Republican Senator Martha McSally could be in big trouble in her re-election bid, a pollster claimed.
As AZCentral.com reported, the Arizona incumbent is trailing by 13 points to Democrat Mark Kelly in the OH Predictive Insights tracking poll, which the news outlet obtained this week. The poll showed that McSally — who lost a Senate race to Kyrsten Sinema in 2018 and was later appointed to an open Senate seat after the death of longtime Senator John McCain — had the support of 38 percent of voters compared Kelly’s 51 percent. The poll showed that McSally lost four points from the last OH Predictive Insights poll taken in April, while Kelly’s support has remained steady.
Pollster Mike Noble told AZCentral.com that the numbers are unquestionably difficult for the Republican.
“McSally is doing terribly,” he said. “There’s no way to find a bright spot on that one.”
The report noted that Kelly’s lead has come from winning a significant number of independent voters — leading by a 2-to-1 margin in that demographic — and from making inroads in the typically Republican Maricopa County. The poll showed that Kelly was pulling 54 percent to 36 percent support among voters in that county, which is the state’s most populous. The latest poll also showed his lead growing, as Kelly had previously held a five-point lead in Maricopa County in May 2019.
Democrats nationally have pointed to Arizona as a potential spot to flip a Republican-held seat in the party’s bid to take back control of the U.S. Senate.
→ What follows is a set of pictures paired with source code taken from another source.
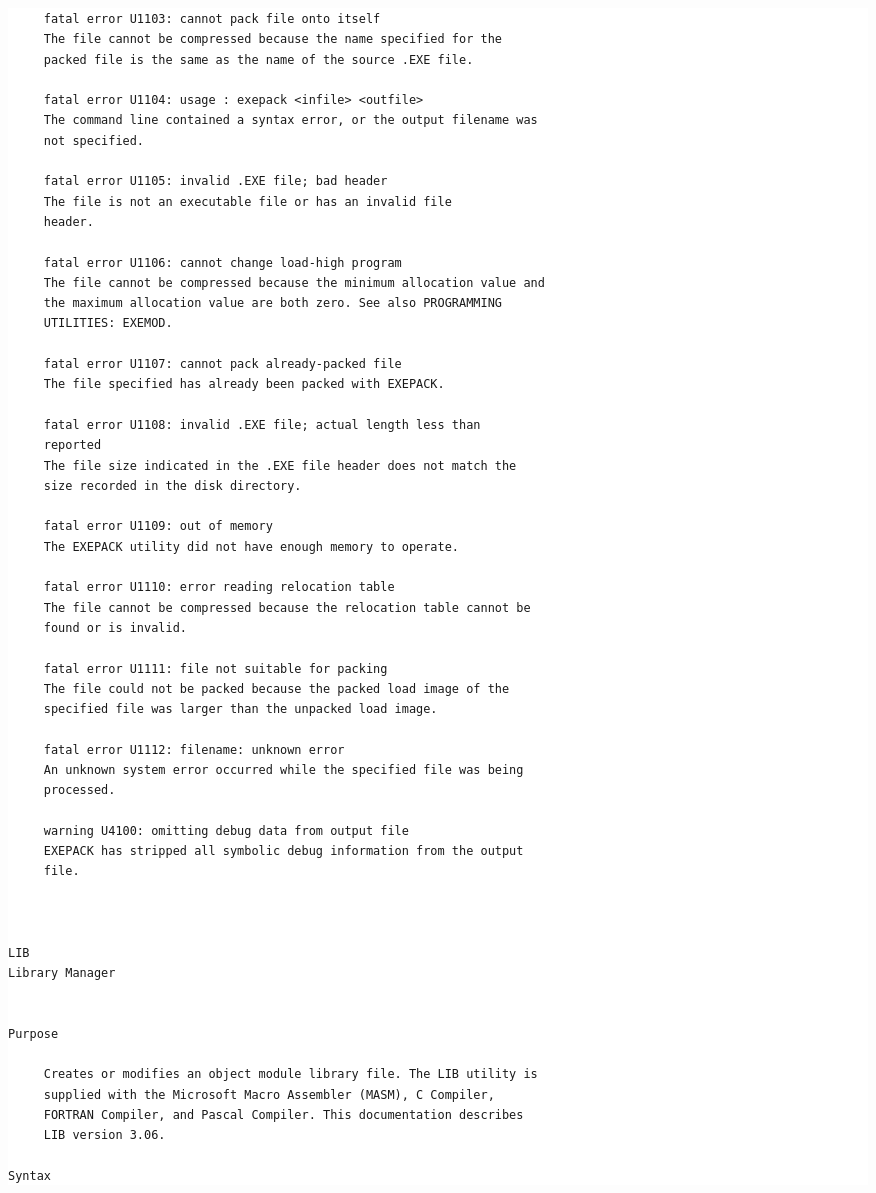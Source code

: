 	     fatal error U1103: cannot pack file onto itself
	     The file cannot be compressed because the name specified for the
	     packed file is the same as the name of the source .EXE file.
	
	     fatal error U1104: usage : exepack <infile> <outfile>
	     The command line contained a syntax error, or the output filename was
	     not specified.
	
	     fatal error U1105: invalid .EXE file; bad header
	     The file is not an executable file or has an invalid file
	     header.
	
	     fatal error U1106: cannot change load-high program
	     The file cannot be compressed because the minimum allocation value and
	     the maximum allocation value are both zero. See also PROGRAMMING
	     UTILITIES: EXEMOD.
	
	     fatal error U1107: cannot pack already-packed file
	     The file specified has already been packed with EXEPACK.
	
	     fatal error U1108: invalid .EXE file; actual length less than
	     reported
	     The file size indicated in the .EXE file header does not match the
	     size recorded in the disk directory.
	
	     fatal error U1109: out of memory
	     The EXEPACK utility did not have enough memory to operate.
	
	     fatal error U1110: error reading relocation table
	     The file cannot be compressed because the relocation table cannot be
	     found or is invalid.
	
	     fatal error U1111: file not suitable for packing
	     The file could not be packed because the packed load image of the
	     specified file was larger than the unpacked load image.
	
	     fatal error U1112: filename: unknown error
	     An unknown system error occurred while the specified file was being
	     processed.
	
	     warning U4100: omitting debug data from output file
	     EXEPACK has stripped all symbolic debug information from the output
	     file.
	
	
	
	LIB
	Library Manager
	
	
	Purpose
	
	     Creates or modifies an object module library file. The LIB utility is
	     supplied with the Microsoft Macro Assembler (MASM), C Compiler,
	     FORTRAN Compiler, and Pascal Compiler. This documentation describes
	     LIB version 3.06.
	
	Syntax
	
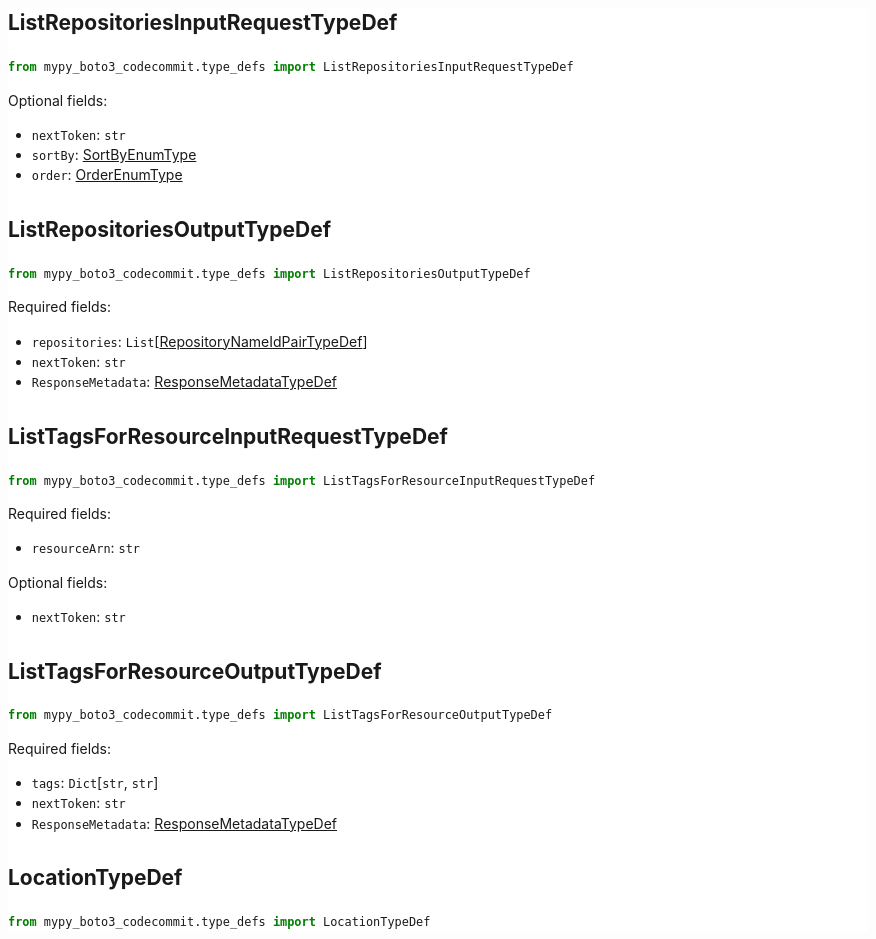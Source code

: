 ## ListRepositoriesInputRequestTypeDef

```python
from mypy_boto3_codecommit.type_defs import ListRepositoriesInputRequestTypeDef
```

Optional fields:

- `nextToken`: `str`
- `sortBy`: [SortByEnumType](./literals.md#sortbyenumtype)
- `order`: [OrderEnumType](./literals.md#orderenumtype)

## ListRepositoriesOutputTypeDef

```python
from mypy_boto3_codecommit.type_defs import ListRepositoriesOutputTypeDef
```

Required fields:

- `repositories`:
  `List`\[[RepositoryNameIdPairTypeDef](./type_defs.md#repositorynameidpairtypedef)\]
- `nextToken`: `str`
- `ResponseMetadata`:
  [ResponseMetadataTypeDef](./type_defs.md#responsemetadatatypedef)

## ListTagsForResourceInputRequestTypeDef

```python
from mypy_boto3_codecommit.type_defs import ListTagsForResourceInputRequestTypeDef
```

Required fields:

- `resourceArn`: `str`

Optional fields:

- `nextToken`: `str`

## ListTagsForResourceOutputTypeDef

```python
from mypy_boto3_codecommit.type_defs import ListTagsForResourceOutputTypeDef
```

Required fields:

- `tags`: `Dict`\[`str`, `str`\]
- `nextToken`: `str`
- `ResponseMetadata`:
  [ResponseMetadataTypeDef](./type_defs.md#responsemetadatatypedef)

## LocationTypeDef

```python
from mypy_boto3_codecommit.type_defs import LocationTypeDef
```
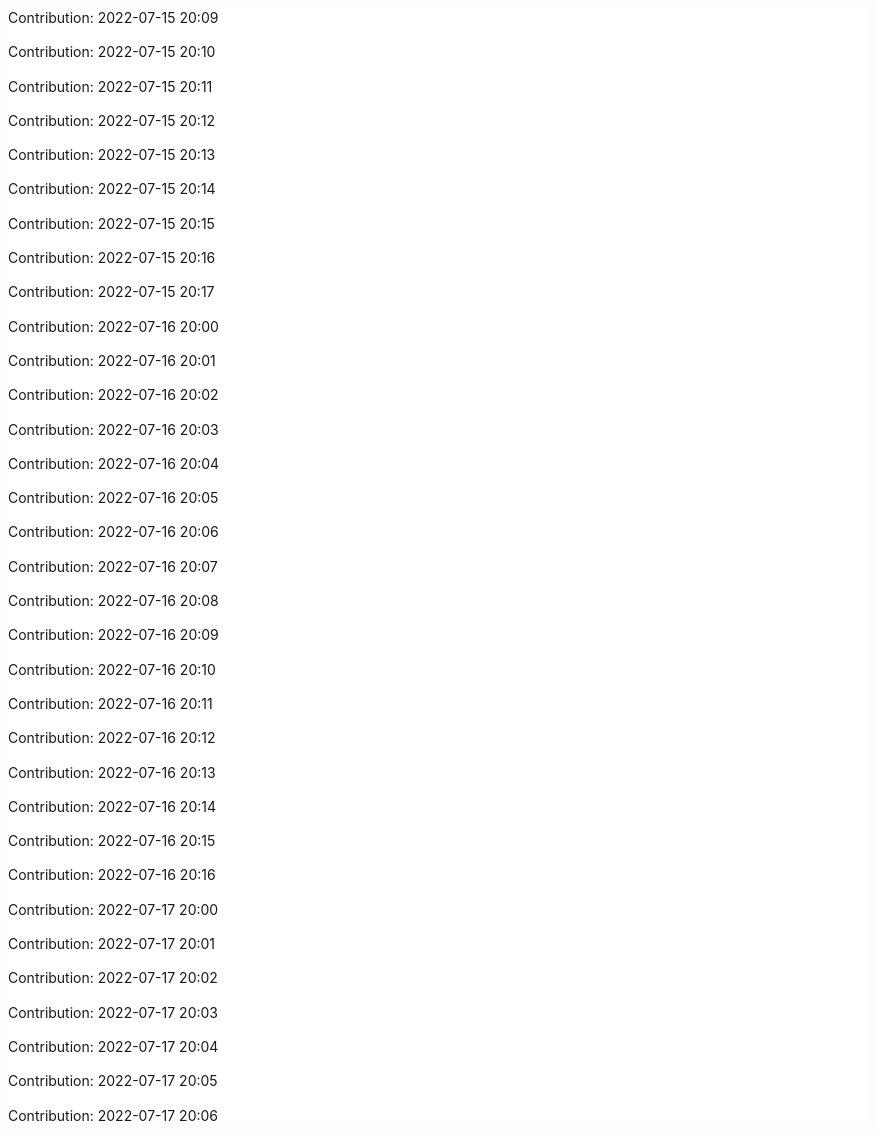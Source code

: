 Contribution: 2022-07-15 20:09

Contribution: 2022-07-15 20:10

Contribution: 2022-07-15 20:11

Contribution: 2022-07-15 20:12

Contribution: 2022-07-15 20:13

Contribution: 2022-07-15 20:14

Contribution: 2022-07-15 20:15

Contribution: 2022-07-15 20:16

Contribution: 2022-07-15 20:17

Contribution: 2022-07-16 20:00

Contribution: 2022-07-16 20:01

Contribution: 2022-07-16 20:02

Contribution: 2022-07-16 20:03

Contribution: 2022-07-16 20:04

Contribution: 2022-07-16 20:05

Contribution: 2022-07-16 20:06

Contribution: 2022-07-16 20:07

Contribution: 2022-07-16 20:08

Contribution: 2022-07-16 20:09

Contribution: 2022-07-16 20:10

Contribution: 2022-07-16 20:11

Contribution: 2022-07-16 20:12

Contribution: 2022-07-16 20:13

Contribution: 2022-07-16 20:14

Contribution: 2022-07-16 20:15

Contribution: 2022-07-16 20:16

Contribution: 2022-07-17 20:00

Contribution: 2022-07-17 20:01

Contribution: 2022-07-17 20:02

Contribution: 2022-07-17 20:03

Contribution: 2022-07-17 20:04

Contribution: 2022-07-17 20:05

Contribution: 2022-07-17 20:06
There have been signs of progress in that effort that was once considered a long-shot, as Democrats need to net three seats to bring the Senate to a 50-50 tie, which they could break by winning the White House. If Donald Trump were to win re-election, Democrats would need to net four seats in order to take control.
As Politico noted in an April report, Democrats have appeared to seize some momentum with significant fundraising in a number of key races.
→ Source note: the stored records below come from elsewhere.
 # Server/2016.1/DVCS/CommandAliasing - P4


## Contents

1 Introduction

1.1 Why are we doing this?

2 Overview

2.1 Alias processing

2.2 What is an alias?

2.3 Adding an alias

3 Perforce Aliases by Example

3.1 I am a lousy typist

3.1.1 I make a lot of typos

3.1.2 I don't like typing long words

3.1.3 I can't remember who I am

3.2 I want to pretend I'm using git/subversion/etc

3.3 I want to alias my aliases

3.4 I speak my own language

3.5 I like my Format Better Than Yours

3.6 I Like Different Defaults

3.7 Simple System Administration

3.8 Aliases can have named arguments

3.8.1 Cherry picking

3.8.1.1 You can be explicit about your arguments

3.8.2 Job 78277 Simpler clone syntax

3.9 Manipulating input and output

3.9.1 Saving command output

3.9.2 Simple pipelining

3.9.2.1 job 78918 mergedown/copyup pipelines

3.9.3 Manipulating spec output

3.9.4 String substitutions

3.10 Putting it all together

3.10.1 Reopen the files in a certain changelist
Steven Law, president of the Republican super PAC Senate Leadership Fund and an ally of Senate Majority Leader Mitch McConnell, told Politico that Republican donors are seeing a difficult road ahead of them.
“The sense is that, no matter what else happens, we’ve got to hold the Senate majority. And it’s not a given,” Law said. “There’s just a broad front to defend, and it’s going to take a lot of resources and a lot of hard work to do it.”